Transgenic mice null for the TGFβ2 ligand (Tgfb2) die perinatally with cardiovascular defects, including IAA and A-RSA, as well as VSD, DORV and CAT [35, 36]. Aberrant apoptosis within the fourth PAA was observed, without any defects in neural crest cell migration, which may contribute to the IAA phenotype as well as causing problems with its innervation [36, 37]. The TGFβ receptor Tgfbr2 is essential for embryogenesis, as mice lacking this gene die around mid-gestation [38, 39]. The conditional deletion of Tgfbr2 from the neural crest results in IAA [40]. Disruption of the Ltbp1 gene, which encodes for the long form of latent TGF-β-binding protein 1 and is required for correct storage of TGFβ ligands in the extracellular matrix, also results in embryos with IAA [41].

In a non-transgenic system, pregnant mice administered all-trans retinoic acid-produced foetuses with severe cardiovascular defects including IAA and A-RSA, as well as transposition of the great arteries (TGA) and DORV [42]. More information on TGA can be found in Chap. 36.

Coarctation of the aorta is defined as a narrowing of a section of the aorta that will restrict the flow of blood from the heart. This defect has been recognised in mouse models with heart and great vessel defects, but rarely as an isolated phenotype. It is much more commonly seen within the context of complex cardiovascular malformations.

Aortic coarctation is present within the spectrum of cardiovascular phenotypes seen in 22q11DS patients, and coarctation has also been seen in mouse models genetically connected to Tbx1. The expression of Tbx1 is induced and sustained by Sonic hedgehog (Shh) in the pharyngeal endoderm [43]. However, the forkhead transcription factors Foxa2, Foxc1 and Foxc2 have been shown to recognise and bind to cis-regulatory elements in the Tbx1 promoter and to directly promote the expression of Tbx1 [44, 45]. It is proposed that Tbx1 is a direct transcriptional target of Fox proteins, which play an intermediary role in the regulation of Tbx1 by Shh (Fig. 42.2). Mice null for Foxc1 have coarctation and aortic and pulmonary valve dysplasia, as well as IAA-B and patent arterial duct [46], and mice null for Foxc2 have IAA-A and IAA-B [46, 47]. The different descriptions for IAA reflect the location of the interruption: IAA type A is found when the segment of the aortic arch distal to the left subclavian artery is interrupted, IAA type B occurs when the segment of the aortic arch between the left common carotid and left subclavian artery is missing, and type C is when the aortic arch between the right and left common carotid arteries is absent.

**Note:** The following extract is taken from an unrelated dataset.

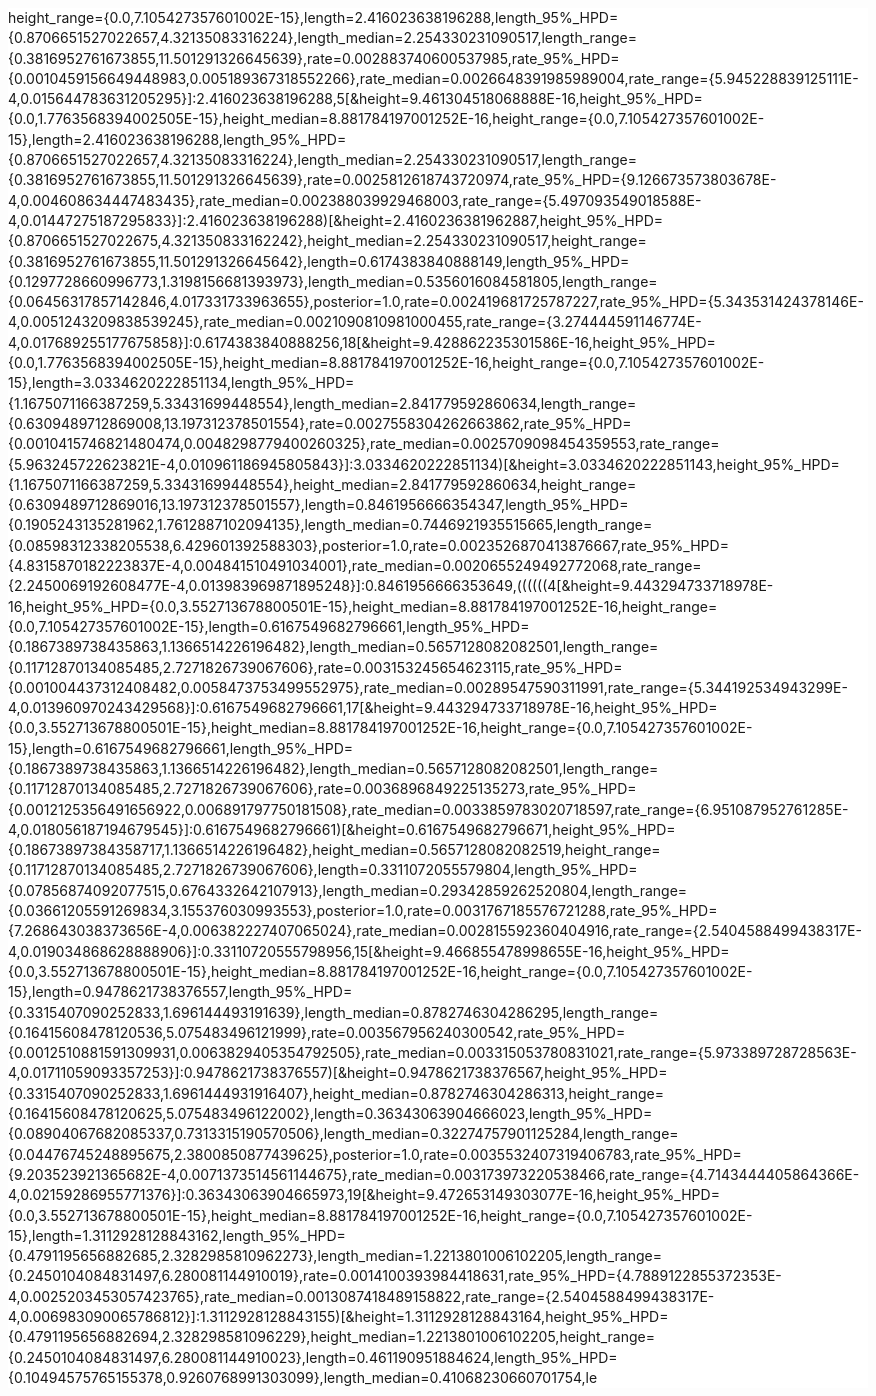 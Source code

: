 height_range={0.0,7.105427357601002E-15},length=2.416023638196288,length_95%_HPD={0.8706651527022657,4.32135083316224},length_median=2.254330231090517,length_range={0.3816952761673855,11.501291326645639},rate=0.002883740600537985,rate_95%_HPD={0.0010459156649448983,0.005189367318552266},rate_median=0.0026648391985989004,rate_range={5.945228839125111E-4,0.015644783631205295}]:2.416023638196288,5[&height=9.461304518068888E-16,height_95%_HPD={0.0,1.7763568394002505E-15},height_median=8.881784197001252E-16,height_range={0.0,7.105427357601002E-15},length=2.416023638196288,length_95%_HPD={0.8706651527022657,4.32135083316224},length_median=2.254330231090517,length_range={0.3816952761673855,11.501291326645639},rate=0.0025812618743720974,rate_95%_HPD={9.126673573803678E-4,0.004608634447483435},rate_median=0.002388039929468003,rate_range={5.497093549018588E-4,0.01447275187295833}]:2.416023638196288)[&height=2.4160236381962887,height_95%_HPD={0.8706651527022675,4.321350833162242},height_median=2.254330231090517,height_range={0.3816952761673855,11.501291326645642},length=0.6174383840888149,length_95%_HPD={0.1297728660996773,1.3198156681393973},length_median=0.5356016084581805,length_range={0.06456317857142846,4.017331733963655},posterior=1.0,rate=0.002419681725787227,rate_95%_HPD={5.343531424378146E-4,0.0051243209838539245},rate_median=0.0021090810981000455,rate_range={3.274444591146774E-4,0.017689255177675858}]:0.6174383840888256,18[&height=9.428862235301586E-16,height_95%_HPD={0.0,1.7763568394002505E-15},height_median=8.881784197001252E-16,height_range={0.0,7.105427357601002E-15},length=3.0334620222851134,length_95%_HPD={1.1675071166387259,5.33431699448554},length_median=2.841779592860634,length_range={0.6309489712869008,13.197312378501554},rate=0.0027558304262663862,rate_95%_HPD={0.0010415746821480474,0.0048298779400260325},rate_median=0.0025709098454359553,rate_range={5.963245722623821E-4,0.010961186945805843}]:3.0334620222851134)[&height=3.0334620222851143,height_95%_HPD={1.1675071166387259,5.33431699448554},height_median=2.841779592860634,height_range={0.6309489712869016,13.197312378501557},length=0.8461956666354347,length_95%_HPD={0.1905243135281962,1.7612887102094135},length_median=0.7446921935515665,length_range={0.08598312338205538,6.429601392588303},posterior=1.0,rate=0.0023526870413876667,rate_95%_HPD={4.8315870182223837E-4,0.004841510491034001},rate_median=0.0020655249492772068,rate_range={2.2450069192608477E-4,0.013983969871895248}]:0.8461956666353649,((((((4[&height=9.443294733718978E-16,height_95%_HPD={0.0,3.552713678800501E-15},height_median=8.881784197001252E-16,height_range={0.0,7.105427357601002E-15},length=0.6167549682796661,length_95%_HPD={0.1867389738435863,1.1366514226196482},length_median=0.5657128082082501,length_range={0.11712870134085485,2.7271826739067606},rate=0.003153245654623115,rate_95%_HPD={0.001004437312408482,0.0058473753499552975},rate_median=0.00289547590311991,rate_range={5.344192534943299E-4,0.013960970243429568}]:0.6167549682796661,17[&height=9.443294733718978E-16,height_95%_HPD={0.0,3.552713678800501E-15},height_median=8.881784197001252E-16,height_range={0.0,7.105427357601002E-15},length=0.6167549682796661,length_95%_HPD={0.1867389738435863,1.1366514226196482},length_median=0.5657128082082501,length_range={0.11712870134085485,2.7271826739067606},rate=0.0036896849225135273,rate_95%_HPD={0.0012125356491656922,0.006891797750181508},rate_median=0.0033859783020718597,rate_range={6.951087952761285E-4,0.018056187194679545}]:0.6167549682796661)[&height=0.6167549682796671,height_95%_HPD={0.18673897384358717,1.1366514226196482},height_median=0.5657128082082519,height_range={0.11712870134085485,2.7271826739067606},length=0.3311072055579804,length_95%_HPD={0.07856874092077515,0.6764332642107913},length_median=0.29342859262520804,length_range={0.03661205591269834,3.155376030993553},posterior=1.0,rate=0.0031767185576721288,rate_95%_HPD={7.268643038373656E-4,0.006382227407065024},rate_median=0.002815592360404916,rate_range={2.5404588499438317E-4,0.019034868628888906}]:0.33110720555798956,15[&height=9.466855478998655E-16,height_95%_HPD={0.0,3.552713678800501E-15},height_median=8.881784197001252E-16,height_range={0.0,7.105427357601002E-15},length=0.9478621738376557,length_95%_HPD={0.3315407090252833,1.696144493191639},length_median=0.8782746304286295,length_range={0.16415608478120536,5.075483496121999},rate=0.003567956240300542,rate_95%_HPD={0.0012510881591309931,0.0063829405354792505},rate_median=0.003315053780831021,rate_range={5.973389728728563E-4,0.01711059093357253}]:0.9478621738376557)[&height=0.9478621738376567,height_95%_HPD={0.3315407090252833,1.6961444931916407},height_median=0.8782746304286313,height_range={0.16415608478120625,5.075483496122002},length=0.36343063904666023,length_95%_HPD={0.08904067682085337,0.7313315190570506},length_median=0.32274757901125284,length_range={0.04476745248895675,2.3800850877439625},posterior=1.0,rate=0.0035532407319406783,rate_95%_HPD={9.203523921365682E-4,0.0071373514561144675},rate_median=0.003173973220538466,rate_range={4.7143444405864366E-4,0.02159286955771376}]:0.36343063904665973,19[&height=9.472653149303077E-16,height_95%_HPD={0.0,3.552713678800501E-15},height_median=8.881784197001252E-16,height_range={0.0,7.105427357601002E-15},length=1.3112928128843162,length_95%_HPD={0.4791195656882685,2.3282985810962273},length_median=1.2213801006102205,length_range={0.2450104084831497,6.280081144910019},rate=0.0014100393984418631,rate_95%_HPD={4.7889122855372353E-4,0.0025203453057423765},rate_median=0.0013087418489158822,rate_range={2.5404588499438317E-4,0.006983090065786812}]:1.3112928128843155)[&height=1.3112928128843164,height_95%_HPD={0.4791195656882694,2.328298581096229},height_median=1.2213801006102205,height_range={0.2450104084831497,6.280081144910023},length=0.461190951884624,length_95%_HPD={0.10494575765155378,0.9260768991303099},length_median=0.41068230660701754,le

Mice doubly heterozygous for Foxc1 and Foxc2 (i.e. Foxc1 ^+/− ;Foxc2 ^+/− ) also present with coarctation and aortic and pulmonary valve dysplasia and also have IAA-A and IAA-B [46], whereas individual heterozygotes do not.

Folr1 is a folate-binding protein gene, and mice null for Folr1 die at mid-embryogenesis from extensive cell death. However, folic acid supplementation of pregnant females greatly reduces this early embryonic lethality and allows for Folr1-null mice to be born and bred [48]. A small proportion of these Folr1-null foetuses had coarctation of the aortic arch or IAA, as well as a right-sided aortic arch and A-RSA. In these foetuses, coarctation was found proximal to the arterial duct.

Coarctation has also been described in transgenic mice doubly homozygous for the retinoic acid receptors alpha and beta (Rara ^−/− ; Rarb ^−/− ), and additionally these mice present with CAT, right-sided aortic arch and A-RSA [49]. Also, mice null for Vangl2, a membrane protein involved in the regulation of planar cell polarity, and the gene mutated in the loop-tail mouse, die from complex cardiovascular defects that include preductal coarctation as well as IAA, DORV, VSD and right-sided aortic arch [50].